A pesquisa também indica quais são os dispositivos legais citados para a análise das ações. Tanto no STF como no TSE, o artigo 5º da Constituição aparece com predominância. “Isso indica que o TSE fundamenta suas decisões nas garantias e direitos fundamentais previstos na Constituição, como a liberdade de expressão (inciso IV), o direito à informação (inciso XIV) e a proteção da intimidade, vida privada, honra e imagem das pessoas (incisos IX e XLIV)”, aponta o relatório.

Principais estatísticas

O relatório, além de identificar as definições da temática, aponta quais as partes e quais ministros proferiram as decisões relacionadas ao tema. No STF, foi identificado que a maioria das ações foi decidida de forma monocrática (77) e o ministro Alexandre de Moraes foi o que mais decidiu, com 16 casos, seguido pela ministra Cármen Lúcia, com 14 casos, e o ministro Dias Toffoli, com 10 casos.

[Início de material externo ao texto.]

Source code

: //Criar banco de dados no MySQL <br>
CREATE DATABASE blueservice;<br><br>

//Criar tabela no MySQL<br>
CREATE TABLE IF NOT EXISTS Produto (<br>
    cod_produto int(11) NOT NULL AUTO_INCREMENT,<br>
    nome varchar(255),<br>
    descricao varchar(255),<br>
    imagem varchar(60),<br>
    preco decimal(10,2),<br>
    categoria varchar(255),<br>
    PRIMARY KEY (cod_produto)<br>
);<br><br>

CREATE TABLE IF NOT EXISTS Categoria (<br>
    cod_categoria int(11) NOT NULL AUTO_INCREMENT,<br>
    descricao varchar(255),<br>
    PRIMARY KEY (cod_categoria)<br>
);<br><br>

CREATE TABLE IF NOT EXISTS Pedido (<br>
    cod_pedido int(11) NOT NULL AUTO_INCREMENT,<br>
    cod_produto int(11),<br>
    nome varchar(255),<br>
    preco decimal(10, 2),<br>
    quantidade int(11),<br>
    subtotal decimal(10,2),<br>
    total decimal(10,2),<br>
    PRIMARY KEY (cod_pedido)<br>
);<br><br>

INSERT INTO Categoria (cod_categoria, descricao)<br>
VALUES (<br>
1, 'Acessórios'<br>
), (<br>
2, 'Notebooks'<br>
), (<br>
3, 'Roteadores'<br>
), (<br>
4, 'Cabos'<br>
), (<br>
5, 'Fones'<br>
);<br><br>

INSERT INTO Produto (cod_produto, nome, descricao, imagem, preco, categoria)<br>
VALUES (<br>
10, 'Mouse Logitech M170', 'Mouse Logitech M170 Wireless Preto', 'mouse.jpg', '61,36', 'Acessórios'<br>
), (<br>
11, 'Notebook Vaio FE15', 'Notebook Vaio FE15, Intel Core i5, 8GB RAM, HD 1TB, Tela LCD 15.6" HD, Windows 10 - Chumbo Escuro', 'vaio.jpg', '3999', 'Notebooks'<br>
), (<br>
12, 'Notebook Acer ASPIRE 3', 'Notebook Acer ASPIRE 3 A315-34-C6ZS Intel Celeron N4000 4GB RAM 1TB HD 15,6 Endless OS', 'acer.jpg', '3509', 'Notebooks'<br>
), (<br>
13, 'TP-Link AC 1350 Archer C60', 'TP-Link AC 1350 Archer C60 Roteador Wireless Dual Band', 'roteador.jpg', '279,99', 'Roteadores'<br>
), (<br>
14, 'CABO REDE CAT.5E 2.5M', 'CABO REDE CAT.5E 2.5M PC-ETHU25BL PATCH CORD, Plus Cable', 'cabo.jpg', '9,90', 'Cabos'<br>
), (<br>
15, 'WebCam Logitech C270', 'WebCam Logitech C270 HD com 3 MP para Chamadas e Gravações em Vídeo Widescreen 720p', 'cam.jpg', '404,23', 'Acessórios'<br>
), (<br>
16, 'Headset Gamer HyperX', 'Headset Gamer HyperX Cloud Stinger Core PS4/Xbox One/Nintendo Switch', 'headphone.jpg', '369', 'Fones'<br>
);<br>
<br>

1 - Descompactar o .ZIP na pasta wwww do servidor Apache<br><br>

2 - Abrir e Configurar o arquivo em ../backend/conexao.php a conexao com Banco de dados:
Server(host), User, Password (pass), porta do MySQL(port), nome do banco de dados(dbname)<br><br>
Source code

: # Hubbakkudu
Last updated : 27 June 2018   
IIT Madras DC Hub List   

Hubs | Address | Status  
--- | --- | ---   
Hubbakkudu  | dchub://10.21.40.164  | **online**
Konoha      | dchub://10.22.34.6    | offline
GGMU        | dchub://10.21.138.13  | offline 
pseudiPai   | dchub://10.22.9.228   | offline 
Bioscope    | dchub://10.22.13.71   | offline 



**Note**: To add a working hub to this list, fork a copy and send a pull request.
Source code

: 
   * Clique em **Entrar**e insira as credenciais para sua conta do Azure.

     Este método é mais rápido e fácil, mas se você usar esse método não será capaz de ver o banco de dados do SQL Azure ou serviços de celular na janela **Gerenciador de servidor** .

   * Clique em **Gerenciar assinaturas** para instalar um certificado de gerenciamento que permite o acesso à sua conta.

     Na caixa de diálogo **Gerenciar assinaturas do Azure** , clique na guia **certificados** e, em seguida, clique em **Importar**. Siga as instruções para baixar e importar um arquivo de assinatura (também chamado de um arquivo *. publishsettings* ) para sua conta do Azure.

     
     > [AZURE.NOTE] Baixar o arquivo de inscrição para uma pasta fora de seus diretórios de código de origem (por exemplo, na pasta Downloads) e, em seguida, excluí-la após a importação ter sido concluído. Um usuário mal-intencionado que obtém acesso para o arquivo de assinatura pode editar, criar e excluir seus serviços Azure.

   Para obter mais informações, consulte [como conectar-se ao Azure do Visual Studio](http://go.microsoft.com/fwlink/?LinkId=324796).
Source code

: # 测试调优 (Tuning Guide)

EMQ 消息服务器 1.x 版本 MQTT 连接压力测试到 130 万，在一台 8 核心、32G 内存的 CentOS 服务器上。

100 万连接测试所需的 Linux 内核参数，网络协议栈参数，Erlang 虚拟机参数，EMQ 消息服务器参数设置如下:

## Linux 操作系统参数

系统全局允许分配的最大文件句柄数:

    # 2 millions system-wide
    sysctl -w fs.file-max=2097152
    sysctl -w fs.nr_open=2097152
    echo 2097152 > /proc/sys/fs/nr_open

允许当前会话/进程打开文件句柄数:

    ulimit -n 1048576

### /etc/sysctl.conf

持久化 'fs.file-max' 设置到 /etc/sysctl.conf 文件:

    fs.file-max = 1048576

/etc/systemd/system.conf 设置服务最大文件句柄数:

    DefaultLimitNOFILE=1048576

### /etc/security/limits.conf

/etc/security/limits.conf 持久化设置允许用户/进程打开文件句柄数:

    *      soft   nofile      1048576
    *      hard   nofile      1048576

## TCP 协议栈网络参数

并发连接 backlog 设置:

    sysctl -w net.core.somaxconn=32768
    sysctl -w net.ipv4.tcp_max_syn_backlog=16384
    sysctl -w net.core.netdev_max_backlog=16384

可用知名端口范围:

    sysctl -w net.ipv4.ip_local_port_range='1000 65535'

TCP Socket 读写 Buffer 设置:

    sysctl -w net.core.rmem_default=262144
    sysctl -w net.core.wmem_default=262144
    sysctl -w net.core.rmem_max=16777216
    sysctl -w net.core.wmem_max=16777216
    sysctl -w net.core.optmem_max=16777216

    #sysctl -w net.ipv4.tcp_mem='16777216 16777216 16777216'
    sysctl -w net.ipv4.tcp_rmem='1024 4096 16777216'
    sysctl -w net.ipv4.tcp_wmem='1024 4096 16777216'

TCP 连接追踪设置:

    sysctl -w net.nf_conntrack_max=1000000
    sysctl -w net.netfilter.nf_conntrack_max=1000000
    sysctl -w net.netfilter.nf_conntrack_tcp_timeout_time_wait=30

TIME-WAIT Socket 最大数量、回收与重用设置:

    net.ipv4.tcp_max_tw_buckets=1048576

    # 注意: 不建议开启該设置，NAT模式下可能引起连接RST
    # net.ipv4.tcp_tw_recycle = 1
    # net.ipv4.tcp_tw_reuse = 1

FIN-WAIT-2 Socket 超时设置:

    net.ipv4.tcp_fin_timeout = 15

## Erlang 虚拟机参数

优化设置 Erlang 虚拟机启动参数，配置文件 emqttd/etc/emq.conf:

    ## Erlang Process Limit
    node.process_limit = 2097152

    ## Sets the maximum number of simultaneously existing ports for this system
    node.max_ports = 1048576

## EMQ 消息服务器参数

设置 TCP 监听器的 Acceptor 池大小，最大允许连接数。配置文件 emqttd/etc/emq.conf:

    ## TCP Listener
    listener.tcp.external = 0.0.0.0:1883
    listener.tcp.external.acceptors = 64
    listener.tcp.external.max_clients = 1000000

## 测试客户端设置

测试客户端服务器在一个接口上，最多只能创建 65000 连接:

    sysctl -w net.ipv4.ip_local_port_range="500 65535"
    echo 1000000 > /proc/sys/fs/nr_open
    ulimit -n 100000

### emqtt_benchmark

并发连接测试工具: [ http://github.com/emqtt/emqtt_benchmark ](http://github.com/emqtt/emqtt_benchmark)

Já no TSE, diversos ministros proferiram as decisões, “com destaque para aqueles que tiveram maior quantidade de casos, como Maria Claudia Bucchianeri (39), Cármen Lúcia (26), e Paulo de Tarso Vieira Sanseverino (25) e Alexandre de Moraes (20)”, aponta o relatório. A pesquisa também ressaltou que 45% das decisões e acórdãos da justiça eleitoral sobre desinformação contaram com Jair Bolsonaro como parte ou envolvido nos processos.

Além de Bolsonaro, as plataformas digitais (Facebook, Twitter, Youtube, Tiktok, Kwai, Google) também estiveram no polo passivo das demandas que foram ajuizadas no período analisado. “As empresas supramencionadas são responsáveis pela identificação do administrador de determinados perfis para a consequente desindexação remoção de publicações”, explica o relatório de pesquisa.

Outro ponto de destaque é a quantidade de processos relacionados à desinformação no âmbito da justiça eleitoral. A maioria das decisões encontradas estão concentradas em 2022 e, neste ano, houve um aumento significativo no período eleitoral (entre setembro e outubro). “Neste período foram encontradas 123 decisões, sendo 24 relativas ao mês de setembro e 99 ao mês de outubro”, destaca.